Your task = With the line that contains "3. [Twitter](https://twitter.com/notesnook)" as the first line, output exactly every line through the end of the material.
--- Recorded information ---
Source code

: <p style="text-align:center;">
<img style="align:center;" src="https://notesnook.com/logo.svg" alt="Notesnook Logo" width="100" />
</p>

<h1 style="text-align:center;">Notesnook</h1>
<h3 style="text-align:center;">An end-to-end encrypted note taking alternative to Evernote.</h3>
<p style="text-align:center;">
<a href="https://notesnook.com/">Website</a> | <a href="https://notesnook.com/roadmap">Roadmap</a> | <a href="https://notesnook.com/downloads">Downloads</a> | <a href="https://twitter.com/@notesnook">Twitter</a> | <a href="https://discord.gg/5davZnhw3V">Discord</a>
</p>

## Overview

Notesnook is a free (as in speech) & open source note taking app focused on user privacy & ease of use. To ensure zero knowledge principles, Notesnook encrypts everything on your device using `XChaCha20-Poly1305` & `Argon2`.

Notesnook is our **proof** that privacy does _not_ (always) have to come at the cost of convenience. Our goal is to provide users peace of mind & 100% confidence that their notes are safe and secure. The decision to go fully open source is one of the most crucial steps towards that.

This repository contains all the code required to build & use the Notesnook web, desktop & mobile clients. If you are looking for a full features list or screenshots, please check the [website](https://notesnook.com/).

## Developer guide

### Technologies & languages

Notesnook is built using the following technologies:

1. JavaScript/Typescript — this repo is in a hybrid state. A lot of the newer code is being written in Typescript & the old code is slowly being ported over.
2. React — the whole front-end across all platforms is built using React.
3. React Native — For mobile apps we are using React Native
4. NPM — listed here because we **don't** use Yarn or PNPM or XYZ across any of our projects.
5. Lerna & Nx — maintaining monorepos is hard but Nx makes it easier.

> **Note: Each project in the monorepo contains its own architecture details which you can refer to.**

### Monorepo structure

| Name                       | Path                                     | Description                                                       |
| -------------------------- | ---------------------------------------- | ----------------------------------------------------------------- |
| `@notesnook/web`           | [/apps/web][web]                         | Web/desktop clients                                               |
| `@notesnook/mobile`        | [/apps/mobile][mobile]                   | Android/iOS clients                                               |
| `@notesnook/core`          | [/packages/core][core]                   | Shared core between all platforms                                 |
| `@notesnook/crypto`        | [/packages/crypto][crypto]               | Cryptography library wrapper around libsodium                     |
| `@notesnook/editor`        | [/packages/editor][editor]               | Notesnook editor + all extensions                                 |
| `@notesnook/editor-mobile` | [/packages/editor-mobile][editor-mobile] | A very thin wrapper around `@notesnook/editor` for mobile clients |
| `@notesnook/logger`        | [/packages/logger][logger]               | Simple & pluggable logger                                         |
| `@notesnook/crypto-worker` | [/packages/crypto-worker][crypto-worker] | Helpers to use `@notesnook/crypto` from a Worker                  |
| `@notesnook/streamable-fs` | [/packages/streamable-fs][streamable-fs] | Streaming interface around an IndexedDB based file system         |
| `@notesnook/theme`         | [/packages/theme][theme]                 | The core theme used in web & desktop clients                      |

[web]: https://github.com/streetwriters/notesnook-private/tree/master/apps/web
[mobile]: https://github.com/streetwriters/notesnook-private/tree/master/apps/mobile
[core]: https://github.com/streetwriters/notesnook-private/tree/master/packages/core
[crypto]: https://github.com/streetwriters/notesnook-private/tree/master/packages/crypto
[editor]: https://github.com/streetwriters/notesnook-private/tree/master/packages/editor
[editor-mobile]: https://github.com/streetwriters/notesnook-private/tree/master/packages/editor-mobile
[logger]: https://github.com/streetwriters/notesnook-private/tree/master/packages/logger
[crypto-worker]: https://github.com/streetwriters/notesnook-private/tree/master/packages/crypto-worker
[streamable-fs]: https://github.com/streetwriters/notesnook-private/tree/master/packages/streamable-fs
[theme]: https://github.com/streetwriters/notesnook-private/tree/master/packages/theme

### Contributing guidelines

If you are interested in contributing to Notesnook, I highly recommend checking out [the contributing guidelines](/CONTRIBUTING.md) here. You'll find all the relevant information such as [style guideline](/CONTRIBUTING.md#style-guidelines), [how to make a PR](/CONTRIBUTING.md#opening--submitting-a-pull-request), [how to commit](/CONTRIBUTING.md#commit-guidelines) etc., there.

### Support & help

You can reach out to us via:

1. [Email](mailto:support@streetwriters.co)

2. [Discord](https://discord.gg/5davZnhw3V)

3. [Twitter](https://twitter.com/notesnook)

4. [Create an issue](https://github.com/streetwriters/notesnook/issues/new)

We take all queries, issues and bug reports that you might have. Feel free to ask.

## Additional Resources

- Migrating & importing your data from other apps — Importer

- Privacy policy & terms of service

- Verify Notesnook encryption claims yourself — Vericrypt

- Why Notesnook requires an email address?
---
Task output =
3. [Twitter](https://twitter.com/notesnook)

4. [Create an issue](https://github.com/streetwriters/notesnook/issues/new)

We take all queries, issues and bug reports that you might have. Feel free to ask.

## Additional Resources

- Migrating & importing your data from other apps — Importer

- Privacy policy & terms of service

- Verify Notesnook encryption claims yourself — Vericrypt

- Why Notesnook requires an email address?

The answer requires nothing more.